External / reference names in Prior Art
- Airbnb Dynein — Airbnb’s internal delayed-job system.
- Temporal / Cadence — open-source durable workflow engines (Temporal is the Cadence fork, now the industry standard).
- Quartz — the classic Java scheduler library with a clustered mode using DB locks.
- Dkron — a distributed cron daemon built in Go using Raft.
- AWS EventBridge Scheduler — AWS’s managed version of this entire design.
Observability tools
- Prometheus — metrics DB. Scrapes services for counters/gauges (e.g., dispatch latency, queue depth), stores time series, powers dashboards and alerts.
- OpenTelemetry — vendor-neutral SDK that services use to emit metrics, traces, and logs in a standard format.
- Jaeger — distributed tracing UI. Given a trace ID, shows the full path of a request across services.
- ClickHouse — columnar analytics DB. Fast at aggregating billions of rows (“how many jobs failed per tenant this week?”); slow at single-row updates. Complements Postgres.
1.7. Prior Art We’re Drawing From
- Airbnb Dynein — distributed delayed job queue at Airbnb; uses DynamoDB for job storage, a dispatcher pool that polls by time range, pushes onto SQS for workers. Powers in-app messaging, dynamic pricing. (blog)

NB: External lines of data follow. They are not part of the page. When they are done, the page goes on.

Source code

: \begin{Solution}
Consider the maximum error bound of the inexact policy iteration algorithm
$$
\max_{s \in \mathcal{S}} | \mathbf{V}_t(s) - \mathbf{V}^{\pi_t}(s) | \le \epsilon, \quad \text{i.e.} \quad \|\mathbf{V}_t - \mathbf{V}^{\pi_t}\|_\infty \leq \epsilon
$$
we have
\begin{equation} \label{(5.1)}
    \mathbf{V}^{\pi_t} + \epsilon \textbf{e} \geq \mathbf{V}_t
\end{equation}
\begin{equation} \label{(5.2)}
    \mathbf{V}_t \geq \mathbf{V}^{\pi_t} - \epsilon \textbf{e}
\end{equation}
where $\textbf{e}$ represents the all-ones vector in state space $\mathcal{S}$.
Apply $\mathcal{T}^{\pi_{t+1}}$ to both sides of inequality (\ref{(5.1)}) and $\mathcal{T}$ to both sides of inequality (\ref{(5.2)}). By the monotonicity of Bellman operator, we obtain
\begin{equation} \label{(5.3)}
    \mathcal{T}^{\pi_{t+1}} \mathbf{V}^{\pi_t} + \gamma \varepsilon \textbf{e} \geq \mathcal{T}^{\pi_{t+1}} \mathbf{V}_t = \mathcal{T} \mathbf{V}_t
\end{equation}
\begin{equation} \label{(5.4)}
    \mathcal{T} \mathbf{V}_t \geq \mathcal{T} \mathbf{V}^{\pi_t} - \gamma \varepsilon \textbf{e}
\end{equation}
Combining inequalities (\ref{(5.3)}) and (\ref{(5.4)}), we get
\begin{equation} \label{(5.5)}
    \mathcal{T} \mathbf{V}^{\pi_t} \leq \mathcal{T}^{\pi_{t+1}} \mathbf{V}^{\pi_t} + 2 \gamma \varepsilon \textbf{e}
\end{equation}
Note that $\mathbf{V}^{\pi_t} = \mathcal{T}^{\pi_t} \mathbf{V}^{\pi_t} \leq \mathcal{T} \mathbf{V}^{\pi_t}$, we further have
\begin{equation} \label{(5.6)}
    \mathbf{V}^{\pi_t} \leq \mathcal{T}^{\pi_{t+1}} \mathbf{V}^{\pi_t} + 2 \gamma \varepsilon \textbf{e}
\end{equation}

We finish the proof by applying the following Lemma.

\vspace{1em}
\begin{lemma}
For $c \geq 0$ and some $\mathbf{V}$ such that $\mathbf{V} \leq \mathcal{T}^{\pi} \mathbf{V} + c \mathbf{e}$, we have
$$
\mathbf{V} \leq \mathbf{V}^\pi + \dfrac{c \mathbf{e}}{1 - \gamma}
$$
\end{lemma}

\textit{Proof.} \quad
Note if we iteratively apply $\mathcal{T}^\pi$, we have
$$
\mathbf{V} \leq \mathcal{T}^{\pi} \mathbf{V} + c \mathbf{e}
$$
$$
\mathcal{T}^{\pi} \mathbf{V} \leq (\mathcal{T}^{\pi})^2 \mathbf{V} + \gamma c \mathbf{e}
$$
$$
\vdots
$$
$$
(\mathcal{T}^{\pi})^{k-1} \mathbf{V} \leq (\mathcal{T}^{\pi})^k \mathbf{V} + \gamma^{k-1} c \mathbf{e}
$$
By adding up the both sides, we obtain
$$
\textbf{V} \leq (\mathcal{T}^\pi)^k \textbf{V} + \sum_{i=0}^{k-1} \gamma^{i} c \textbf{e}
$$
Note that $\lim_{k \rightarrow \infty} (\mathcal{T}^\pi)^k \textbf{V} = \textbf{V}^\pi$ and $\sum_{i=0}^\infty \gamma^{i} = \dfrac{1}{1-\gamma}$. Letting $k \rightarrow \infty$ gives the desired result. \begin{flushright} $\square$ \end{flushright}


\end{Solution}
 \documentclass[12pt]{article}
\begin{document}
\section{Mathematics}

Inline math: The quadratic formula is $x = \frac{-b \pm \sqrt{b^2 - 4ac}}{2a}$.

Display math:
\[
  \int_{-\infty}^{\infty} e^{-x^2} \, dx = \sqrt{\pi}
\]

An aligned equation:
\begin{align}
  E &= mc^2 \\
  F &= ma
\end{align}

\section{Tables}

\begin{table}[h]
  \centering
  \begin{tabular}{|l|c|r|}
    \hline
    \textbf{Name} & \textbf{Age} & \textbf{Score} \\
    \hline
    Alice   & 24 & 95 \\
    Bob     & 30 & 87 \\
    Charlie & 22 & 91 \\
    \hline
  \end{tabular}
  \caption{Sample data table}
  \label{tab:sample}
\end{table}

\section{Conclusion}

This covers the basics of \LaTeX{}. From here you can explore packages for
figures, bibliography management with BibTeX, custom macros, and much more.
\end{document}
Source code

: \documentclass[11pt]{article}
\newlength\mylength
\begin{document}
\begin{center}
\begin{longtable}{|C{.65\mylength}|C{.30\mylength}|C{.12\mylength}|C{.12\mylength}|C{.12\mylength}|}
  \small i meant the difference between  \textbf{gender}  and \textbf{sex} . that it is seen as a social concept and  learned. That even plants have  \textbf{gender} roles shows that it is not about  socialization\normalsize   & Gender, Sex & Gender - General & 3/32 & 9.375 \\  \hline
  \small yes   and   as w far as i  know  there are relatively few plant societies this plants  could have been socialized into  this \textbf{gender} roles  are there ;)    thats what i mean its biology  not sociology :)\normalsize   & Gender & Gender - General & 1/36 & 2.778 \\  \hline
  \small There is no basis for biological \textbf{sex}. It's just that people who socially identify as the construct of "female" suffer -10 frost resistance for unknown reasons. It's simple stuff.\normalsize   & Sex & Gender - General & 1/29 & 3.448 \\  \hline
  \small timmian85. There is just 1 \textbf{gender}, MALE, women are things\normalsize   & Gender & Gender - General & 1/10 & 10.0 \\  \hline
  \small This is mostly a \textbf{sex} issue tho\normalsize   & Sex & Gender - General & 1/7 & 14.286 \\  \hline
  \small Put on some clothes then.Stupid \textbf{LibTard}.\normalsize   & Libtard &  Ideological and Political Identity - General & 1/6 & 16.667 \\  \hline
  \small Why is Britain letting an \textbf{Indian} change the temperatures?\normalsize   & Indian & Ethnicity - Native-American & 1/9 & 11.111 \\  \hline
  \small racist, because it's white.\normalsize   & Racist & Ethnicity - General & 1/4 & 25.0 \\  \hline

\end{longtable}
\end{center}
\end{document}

- Uber Cadence / Temporal — durable workflow engine: workflow code runs as a “replayable” function; every step is persisted so the workflow survives host death. Originated at Uber, now the industry standard for multi-step orchestration with human-in-the-loop steps, timeouts, and saga compensation. (Temporal blog)
- Quartz Scheduler (clustered) — open-source Java scheduler with DB-locked leader election. Classic pattern — a table row with
FOR UPDATEor a sentinel column determines the active scheduler. Widely deployed; limits on horizontal scale due to the single write-lock hot row. - Dkron — Go-based distributed cron using Raft for leader election. No SPOF, no DB dependency. Good for platform-layer scheduling (host patching, telemetry collection).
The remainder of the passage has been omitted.